Always Write Something

Yann Tambouret
Klaviyo Engineering
10 min readMay 30, 2023

--

John Meichle circulated the first Klaviyo RFC days after Black Friday, Cyber Monday (BFCM) 2017. He presented RFC: Jenkins + AMI build pipeline, which discussed automating away a manually triggered (though scripted) task. John co-opted the RFC pattern from a previous organization. Our people and systems were scaling quickly and John saw the need to be more formal about our technical planning and execution.

Since that first RFC, or Request For Comments, the process has become the standard Klaviyo engineers follow before developing projects of all sizes. It’s not at all a new concept, and the first Internet Standards RFC dates back to 1969. Many other contemporary engineering teams author RFC documents, for example, see Squarespace’s The Power of “Yes, If” and Juan Pablo Buriticá’s A thorough team guide to RFCs.

Early on, we evangelized the process with the motto Always Write Something. We’ve since authored and reviewed over 600 RFCs, covering everything from small data migrations to entirely new revenue generating systems.

In my 5+ years at Klaviyo, I’ve reviewed hundreds of RFCs and written over a dozen. I’m also a member of the Architecture Review Board (ARB), a group that stewards the RFC reviews. RFCs have become the foundation for our technical decision making. In this post I’ll share how RFCs work at Klaviyo with real examples.

What is an RFC and how does it work?

An RFC involves both writing your ideas down in a document and presenting them to your stakeholders for discussion. Communication is essential for engineers to work effectively with one another, especially when the organization grows beyond a few teammates. The RFC process encourages healthy communication. We want engineers with all levels of experience to have a positive and useful experience sharing ideas, and we want these ideas to be described and discussed in a consistent and high-quality way.

RFCs start as team discussions, which are then written up as technical specifications. When writing an RFC, authors use a standard template. The ARB maintains and iteratively improves the RFC templates (there are subtle derivatives of the one linked above, each focusing on domain specific details). The authoring teams then share these RFC documents with stakeholders, who are teams that will be impacted one way or another by the proposed changes. Stakeholders can be one of our SRE teams, e.g. Security Engineering, or they can be teams whose owned systems will interact with the proposed changes. For every RFC, the ARB is a required stakeholder. This helps ensure consistency and reliability across all teams.

An example approvals section of the RFC, listing out stakeholders and their review status.

Discussion starts asynchronously in the form of comments on the RFC document and over Slack. Meanwhile, the author schedules a meeting to finalize the discussion.
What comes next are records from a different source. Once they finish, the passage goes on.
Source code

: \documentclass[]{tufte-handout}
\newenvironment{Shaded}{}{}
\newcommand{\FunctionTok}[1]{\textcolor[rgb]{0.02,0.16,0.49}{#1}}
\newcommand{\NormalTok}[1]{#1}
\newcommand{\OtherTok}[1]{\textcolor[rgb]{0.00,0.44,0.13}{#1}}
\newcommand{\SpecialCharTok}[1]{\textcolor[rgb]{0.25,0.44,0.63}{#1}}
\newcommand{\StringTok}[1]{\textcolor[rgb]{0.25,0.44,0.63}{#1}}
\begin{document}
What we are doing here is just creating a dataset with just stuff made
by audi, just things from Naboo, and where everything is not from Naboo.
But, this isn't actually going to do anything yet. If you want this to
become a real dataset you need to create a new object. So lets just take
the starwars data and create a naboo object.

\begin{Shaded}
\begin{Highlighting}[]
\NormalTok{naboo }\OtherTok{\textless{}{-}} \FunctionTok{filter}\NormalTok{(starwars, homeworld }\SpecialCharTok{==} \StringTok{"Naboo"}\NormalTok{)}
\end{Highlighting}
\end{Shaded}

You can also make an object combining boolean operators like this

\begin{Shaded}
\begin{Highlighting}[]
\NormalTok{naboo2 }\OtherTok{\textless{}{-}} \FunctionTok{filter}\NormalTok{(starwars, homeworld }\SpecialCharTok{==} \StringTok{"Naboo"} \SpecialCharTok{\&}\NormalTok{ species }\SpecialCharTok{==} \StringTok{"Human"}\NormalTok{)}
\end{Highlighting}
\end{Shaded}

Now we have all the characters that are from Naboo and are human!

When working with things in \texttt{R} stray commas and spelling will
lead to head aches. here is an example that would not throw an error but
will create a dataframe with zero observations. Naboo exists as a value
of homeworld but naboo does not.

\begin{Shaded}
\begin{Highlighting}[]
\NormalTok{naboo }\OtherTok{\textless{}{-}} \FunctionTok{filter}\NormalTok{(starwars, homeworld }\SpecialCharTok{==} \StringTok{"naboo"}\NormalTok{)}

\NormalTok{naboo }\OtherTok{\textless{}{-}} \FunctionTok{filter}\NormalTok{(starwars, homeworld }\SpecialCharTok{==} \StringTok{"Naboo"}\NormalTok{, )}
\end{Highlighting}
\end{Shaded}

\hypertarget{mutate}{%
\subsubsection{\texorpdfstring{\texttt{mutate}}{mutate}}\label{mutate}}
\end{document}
We reserve four one hour blocks per week to hold these discussions and authors can reserve 30 or 60 minutes — it’s usually clear from the async comments how long it will take to resolve open points. Holding these blocks is a small but important process detail. Otherwise, if authors were left on their own to find blocks of time, weeks could be lost to scheduling.

These discussion sessions are open to everyone at Klaviyo. For that reason, RFCs are an excellent learning opportunity for new team members. Liam Kelly, a colleague and ARB member, put it this way:

One thing that impressed me about Klaviyo’s RFC process is the openness of it — i.e. everyone can view and comment on every RFC if they want, and anyone can drop in and observe any RFC review. Those things were a big help when I was onboarding as far as understanding the work of other teams.

An ARB member moderates the RFC discussion. Our goal is not just moderation, but also to prompt exploration of any under-addressed aspects of the proposal.

Page from our internal wiki describing the RFC moderation process.

Here’s the slide we show before each RFC discussion to remind everyone the rules of play.

The “Welcome to RFC Review” slide presented before each meeting.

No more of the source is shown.